## PROBLEM TO WORK ON
Each record should be retyped word for word.

## MATERIAL TO PROCESS
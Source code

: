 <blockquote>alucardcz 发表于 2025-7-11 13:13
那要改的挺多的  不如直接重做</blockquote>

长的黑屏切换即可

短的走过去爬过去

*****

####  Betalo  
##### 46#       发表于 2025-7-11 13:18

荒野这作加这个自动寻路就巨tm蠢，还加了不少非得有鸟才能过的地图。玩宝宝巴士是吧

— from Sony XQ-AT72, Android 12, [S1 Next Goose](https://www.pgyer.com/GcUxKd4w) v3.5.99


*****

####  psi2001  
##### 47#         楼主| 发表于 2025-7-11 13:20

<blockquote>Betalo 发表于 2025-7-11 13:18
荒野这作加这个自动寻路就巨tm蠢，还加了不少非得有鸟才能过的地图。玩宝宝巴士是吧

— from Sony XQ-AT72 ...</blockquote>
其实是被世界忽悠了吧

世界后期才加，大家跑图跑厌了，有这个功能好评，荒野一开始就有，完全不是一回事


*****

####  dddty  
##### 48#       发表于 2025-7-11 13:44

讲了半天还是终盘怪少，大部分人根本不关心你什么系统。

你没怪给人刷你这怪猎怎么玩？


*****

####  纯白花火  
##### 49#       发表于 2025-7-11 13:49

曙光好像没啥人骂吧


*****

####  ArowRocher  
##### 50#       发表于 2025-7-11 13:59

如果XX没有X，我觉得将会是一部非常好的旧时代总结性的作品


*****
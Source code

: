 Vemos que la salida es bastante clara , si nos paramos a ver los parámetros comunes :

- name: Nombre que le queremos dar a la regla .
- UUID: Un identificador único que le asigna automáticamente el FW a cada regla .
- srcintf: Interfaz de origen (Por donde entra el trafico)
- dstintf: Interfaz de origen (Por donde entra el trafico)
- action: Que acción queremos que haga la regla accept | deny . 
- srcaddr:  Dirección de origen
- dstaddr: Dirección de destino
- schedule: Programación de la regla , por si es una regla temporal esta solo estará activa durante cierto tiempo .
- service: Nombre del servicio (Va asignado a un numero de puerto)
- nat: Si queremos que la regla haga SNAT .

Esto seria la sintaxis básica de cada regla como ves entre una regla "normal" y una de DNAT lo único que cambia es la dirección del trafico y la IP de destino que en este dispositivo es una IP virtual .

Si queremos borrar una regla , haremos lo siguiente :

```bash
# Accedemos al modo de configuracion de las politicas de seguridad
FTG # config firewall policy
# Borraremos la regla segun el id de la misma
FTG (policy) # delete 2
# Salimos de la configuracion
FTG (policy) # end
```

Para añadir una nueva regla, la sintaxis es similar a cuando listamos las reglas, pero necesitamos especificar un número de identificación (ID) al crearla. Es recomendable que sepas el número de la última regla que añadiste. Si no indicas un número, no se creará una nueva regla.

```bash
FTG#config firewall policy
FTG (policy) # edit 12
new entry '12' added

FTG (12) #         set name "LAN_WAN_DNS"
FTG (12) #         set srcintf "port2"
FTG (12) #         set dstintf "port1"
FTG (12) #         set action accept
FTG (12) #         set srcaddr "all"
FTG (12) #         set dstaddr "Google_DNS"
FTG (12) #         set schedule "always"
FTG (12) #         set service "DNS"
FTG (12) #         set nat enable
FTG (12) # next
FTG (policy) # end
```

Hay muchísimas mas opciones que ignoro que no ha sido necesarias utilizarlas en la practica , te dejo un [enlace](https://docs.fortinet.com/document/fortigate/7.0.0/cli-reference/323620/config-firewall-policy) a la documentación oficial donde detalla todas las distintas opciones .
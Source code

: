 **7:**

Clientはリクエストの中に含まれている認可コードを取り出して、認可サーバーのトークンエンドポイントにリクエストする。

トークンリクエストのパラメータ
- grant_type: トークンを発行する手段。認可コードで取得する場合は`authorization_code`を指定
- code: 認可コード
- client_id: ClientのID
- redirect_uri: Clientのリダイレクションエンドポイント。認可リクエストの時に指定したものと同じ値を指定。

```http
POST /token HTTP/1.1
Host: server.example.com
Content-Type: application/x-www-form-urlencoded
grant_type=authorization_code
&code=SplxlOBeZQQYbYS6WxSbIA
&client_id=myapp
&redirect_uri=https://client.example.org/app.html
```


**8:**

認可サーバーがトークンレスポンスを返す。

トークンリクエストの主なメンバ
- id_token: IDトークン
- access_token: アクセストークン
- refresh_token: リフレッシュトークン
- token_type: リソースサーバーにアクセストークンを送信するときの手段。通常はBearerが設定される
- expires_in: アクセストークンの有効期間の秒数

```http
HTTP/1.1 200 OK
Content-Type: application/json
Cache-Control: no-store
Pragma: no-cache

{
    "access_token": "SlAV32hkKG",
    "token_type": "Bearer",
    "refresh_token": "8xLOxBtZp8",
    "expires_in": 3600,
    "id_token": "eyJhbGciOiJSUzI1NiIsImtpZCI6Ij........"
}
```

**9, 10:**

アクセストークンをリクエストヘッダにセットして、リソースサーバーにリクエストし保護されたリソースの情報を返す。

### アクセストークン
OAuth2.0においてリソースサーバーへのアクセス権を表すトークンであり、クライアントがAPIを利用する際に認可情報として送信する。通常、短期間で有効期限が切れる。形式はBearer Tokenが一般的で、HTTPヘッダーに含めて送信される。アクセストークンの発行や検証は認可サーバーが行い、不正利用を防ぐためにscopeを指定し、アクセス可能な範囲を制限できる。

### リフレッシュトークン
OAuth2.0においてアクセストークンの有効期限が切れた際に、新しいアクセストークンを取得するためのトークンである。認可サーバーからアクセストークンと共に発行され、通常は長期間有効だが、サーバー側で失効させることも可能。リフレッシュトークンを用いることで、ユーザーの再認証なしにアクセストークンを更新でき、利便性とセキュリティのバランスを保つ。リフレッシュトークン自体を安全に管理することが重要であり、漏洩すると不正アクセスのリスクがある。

## ANSWER
Source code

: <blockquote>alucardcz 发表于 2025-7-11 13:13
那要改的挺多的  不如直接重做</blockquote>

长的黑屏切换即可

短的走过去爬过去

*****

####  Betalo  
##### 46#       发表于 2025-7-11 13:18

荒野这作加这个自动寻路就巨tm蠢，还加了不少非得有鸟才能过的地图。玩宝宝巴士是吧

— from Sony XQ-AT72, Android 12, [S1 Next Goose](https://www.pgyer.com/GcUxKd4w) v3.5.99


*****

####  psi2001  
##### 47#         楼主| 发表于 2025-7-11 13:20

<blockquote>Betalo 发表于 2025-7-11 13:18
荒野这作加这个自动寻路就巨tm蠢，还加了不少非得有鸟才能过的地图。玩宝宝巴士是吧

— from Sony XQ-AT72 ...</blockquote>
其实是被世界忽悠了吧

世界后期才加，大家跑图跑厌了，有这个功能好评，荒野一开始就有，完全不是一回事


*****

####  dddty  
##### 48#       发表于 2025-7-11 13:44

讲了半天还是终盘怪少，大部分人根本不关心你什么系统。

你没怪给人刷你这怪猎怎么玩？


*****

####  纯白花火  
##### 49#       发表于 2025-7-11 13:49

曙光好像没啥人骂吧


*****

####  ArowRocher  
##### 50#       发表于 2025-7-11 13:59

如果XX没有X，我觉得将会是一部非常好的旧时代总结性的作品


*****
Source code

: Vemos que la salida es bastante clara , si nos paramos a ver los parámetros comunes :

- name: Nombre que le queremos dar a la regla .
- UUID: Un identificador único que le asigna automáticamente el FW a cada regla .
- srcintf: Interfaz de origen (Por donde entra el trafico)
- dstintf: Interfaz de origen (Por donde entra el trafico)
- action: Que acción queremos que haga la regla accept | deny . 
- srcaddr:  Dirección de origen
- dstaddr: Dirección de destino
- schedule: Programación de la regla , por si es una regla temporal esta solo estará activa durante cierto tiempo .
- service: Nombre del servicio (Va asignado a un numero de puerto)
- nat: Si queremos que la regla haga SNAT .

Esto seria la sintaxis básica de cada regla como ves entre una regla "normal" y una de DNAT lo único que cambia es la dirección del trafico y la IP de destino que en este dispositivo es una IP virtual .

Si queremos borrar una regla , haremos lo siguiente :

```bash
# Accedemos al modo de configuracion de las politicas de seguridad
FTG # config firewall policy
# Borraremos la regla segun el id de la misma
FTG (policy) # delete 2
# Salimos de la configuracion
FTG (policy) # end
```

Para añadir una nueva regla, la sintaxis es similar a cuando listamos las reglas, pero necesitamos especificar un número de identificación (ID) al crearla. Es recomendable que sepas el número de la última regla que añadiste. Si no indicas un número, no se creará una nueva regla.

```bash
FTG#config firewall policy
FTG (policy) # edit 12
new entry '12' added

FTG (12) #         set name "LAN_WAN_DNS"
FTG (12) #         set srcintf "port2"
FTG (12) #         set dstintf "port1"
FTG (12) #         set action accept
FTG (12) #         set srcaddr "all"
FTG (12) #         set dstaddr "Google_DNS"
FTG (12) #         set schedule "always"
FTG (12) #         set service "DNS"
FTG (12) #         set nat enable
FTG (12) # next
FTG (policy) # end
```

Hay muchísimas mas opciones que ignoro que no ha sido necesarias utilizarlas en la practica , te dejo un [enlace](https://docs.fortinet.com/document/fortigate/7.0.0/cli-reference/323620/config-firewall-policy) a la documentación oficial donde detalla todas las distintas opciones .
Source code

: **7:**

Clientはリクエストの中に含まれている認可コードを取り出して、認可サーバーのトークンエンドポイントにリクエストする。

トークンリクエストのパラメータ
- grant_type: トークンを発行する手段。認可コードで取得する場合は`authorization_code`を指定
- code: 認可コード
- client_id: ClientのID
- redirect_uri: Clientのリダイレクションエンドポイント。認可リクエストの時に指定したものと同じ値を指定。

```http
POST /token HTTP/1.1
Host: server.example.com
Content-Type: application/x-www-form-urlencoded
grant_type=authorization_code
&code=SplxlOBeZQQYbYS6WxSbIA
&client_id=myapp
&redirect_uri=https://client.example.org/app.html
```


**8:**

認可サーバーがトークンレスポンスを返す。

トークンリクエストの主なメンバ
- id_token: IDトークン
- access_token: アクセストークン
- refresh_token: リフレッシュトークン
- token_type: リソースサーバーにアクセストークンを送信するときの手段。通常はBearerが設定される
- expires_in: アクセストークンの有効期間の秒数

```http
HTTP/1.1 200 OK
Content-Type: application/json
Cache-Control: no-store
Pragma: no-cache

{
    "access_token": "SlAV32hkKG",
    "token_type": "Bearer",
    "refresh_token": "8xLOxBtZp8",
    "expires_in": 3600,
    "id_token": "eyJhbGciOiJSUzI1NiIsImtpZCI6Ij........"
}
```

**9, 10:**

アクセストークンをリクエストヘッダにセットして、リソースサーバーにリクエストし保護されたリソースの情報を返す。

### アクセストークン
OAuth2.0においてリソースサーバーへのアクセス権を表すトークンであり、クライアントがAPIを利用する際に認可情報として送信する。通常、短期間で有効期限が切れる。形式はBearer Tokenが一般的で、HTTPヘッダーに含めて送信される。アクセストークンの発行や検証は認可サーバーが行い、不正利用を防ぐためにscopeを指定し、アクセス可能な範囲を制限できる。

### リフレッシュトークン
OAuth2.0においてアクセストークンの有効期限が切れた際に、新しいアクセストークンを取得するためのトークンである。認可サーバーからアクセストークンと共に発行され、通常は長期間有効だが、サーバー側で失効させることも可能。リフレッシュトークンを用いることで、ユーザーの再認証なしにアクセストークンを更新でき、利便性とセキュリティのバランスを保つ。リフレッシュトークン自体を安全に管理することが重要であり、漏洩すると不正アクセスのリスクがある。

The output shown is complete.